"The Hunted" is a pure and rather inspired example of the one-on-one chase movie. Like "The Fugitive," which also starred Tommy Lee Jones, it's about one man pursuing another more or less nonstop for the entire film. Walking in, I thought I knew what to expect, but i didn't anticipate how William Friedkin would jolt me with the immediate urgency of the action. This is not an arm's-length chase picture, but a close physical duel between its two main characters. Jones plays L.T. Bonham, a civilian employee of the U.S. Army who trains elite forces to stalk, track, hunt and kill. His men learn how to make weapons out of shards of rock, and forge knives from scrap metal. In a sequence proving we haven't seen everything yet, they learn how to kill an enemy by the numbers--leg artery, heart, neck, lung. That Jones can make this training seem real goes without saying; he has an understated, minimalist acting style that implies he's been teaching the class for a long time.

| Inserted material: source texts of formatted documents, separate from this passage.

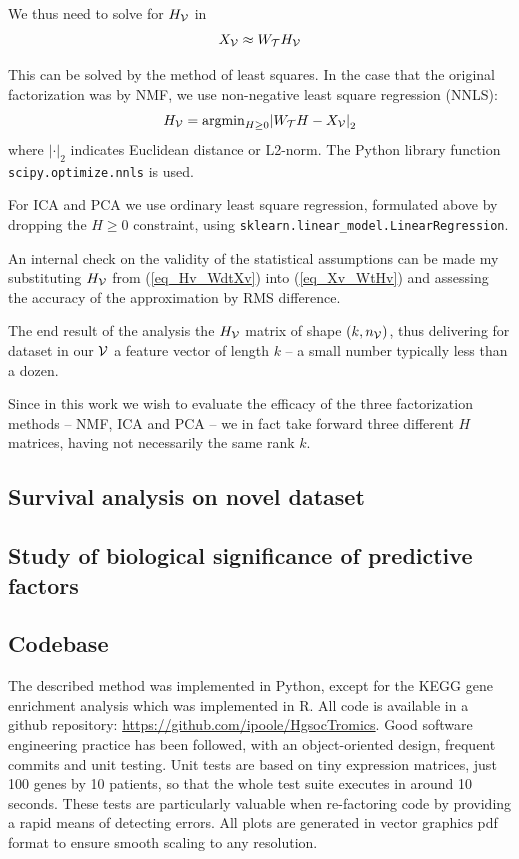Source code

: \documentclass[tikz, 12pt,a4paper,oneside,fleqn]{article}
\begin{document}
We thus need to solve for $H_{\mathcal{V}}$ in
\begin{equation}
	X_{\mathcal{V}}  \approx  W_{\mathcal{T}} H_{\mathcal{V}} \label{eq_Xv_WtHv}
\end{equation}

This can be solved by the method of least squares.  In the case that the original factorization was by NMF, we use non-negative least square regression (NNLS):
\begin{equation}
	H_{\mathcal{V}} = \mbox{argmin}_{H\geq 0}{\lvert W_{\mathcal{T}} H - X_{\mathcal{V}} \rvert}_2
	\label{eq_Hv_WdtXv}
\end{equation}
where ${\lvert \mathbf{\cdot} \rvert}_2$ indicates Euclidean distance or L2-norm.
The Python library function {\tt scipy.optimize.nnls} is used.

For ICA and PCA we use ordinary least square regression, formulated above by dropping the $H\geq 0$ constraint, using {\tt sklearn.linear\_model.LinearRegression}.

An internal check on the validity of the statistical assumptions can be made my substituting  $H_{\mathcal{V}}$ from (\ref{eq_Hv_WdtXv}) into (\ref{eq_Xv_WtHv}) and assessing the accuracy of the approximation by RMS difference.

The end result of the analysis the $H_{\mathcal{V}}$ matrix of shape $(k, n_{\mathcal{V}})$, thus delivering for dataset in our $\mathcal{V}$ a feature vector of length $k$ -- a small number typically less than a dozen.

Since in this work we wish to evaluate the efficacy of the three factorization methods -- NMF, ICA and PCA -- we in fact take forward three different $H$ matrices, having not necessarily the same rank $k$.

\subsection{Survival analysis on novel dataset}

\subsection{Study of biological significance of predictive factors}

\subsection{Codebase}

The described method was implemented in Python, except for the KEGG gene enrichment analysis which was implemented in R.  All code is available in a github repository: \url{https://github.com/ipoole/HgsocTromics}.  Good software engineering practice has been followed, with an object-oriented design, frequent commits and unit testing.  Unit tests are based on tiny expression matrices, just 100 genes by 10 patients, so that the whole test suite executes in around 10 seconds.  These tests are particularly valuable when re-factoring code by providing a rapid means of detecting errors.  All plots are generated in vector graphics pdf format to ensure smooth scaling to any resolution. 
\end{document}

One of his students is Aaron Hallam (Benicio Del Toro), who fought in Kosovo in 1999 and had experiences there that warped him ("his battle stress has gone so deep it is part of his personality"). Back home in Oregon, offended by hunters using telescopic sights, he claims four victims--"those hunters were filleted like deer." Bonham recognizes the style and goes into the woods after him ("If I'm not back in two days, that will mean I'm dead").
Hallam's stress syndrome has made him into a radical defender of animal rights; he talks about chickens on assembly lines, and asks one cop how he'd feel if a higher life form were harvesting mankind. Of course, in killing the hunters, he has promoted himself to that superior lifeform, but this is not a movie about debate points. It is a chase.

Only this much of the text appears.